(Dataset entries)

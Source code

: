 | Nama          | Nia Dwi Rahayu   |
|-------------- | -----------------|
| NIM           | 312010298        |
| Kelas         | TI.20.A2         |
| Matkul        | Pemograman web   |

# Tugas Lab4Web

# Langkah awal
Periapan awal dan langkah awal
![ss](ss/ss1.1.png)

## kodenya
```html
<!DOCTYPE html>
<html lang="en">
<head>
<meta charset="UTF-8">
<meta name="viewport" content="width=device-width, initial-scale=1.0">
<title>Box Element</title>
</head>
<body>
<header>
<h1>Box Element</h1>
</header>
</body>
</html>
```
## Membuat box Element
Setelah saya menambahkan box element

* [Activity] Produce the entries above once more, identical in every detail.

* [Result for this task]
Source code

: | Nama          | Nia Dwi Rahayu   |
|-------------- | -----------------|
| NIM           | 312010298        |
| Kelas         | TI.20.A2         |
| Matkul        | Pemograman web   |

# Tugas Lab4Web

# Langkah awal
Periapan awal dan langkah awal
![ss](ss/ss1.1.png)

## kodenya
```html
<!DOCTYPE html>
<html lang="en">
<head>
<meta charset="UTF-8">
<meta name="viewport" content="width=device-width, initial-scale=1.0">
<title>Box Element</title>
</head>
<body>
<header>
<h1>Box Element</h1>
</header>
</body>
</html>
```
## Membuat box Element
Setelah saya menambahkan box element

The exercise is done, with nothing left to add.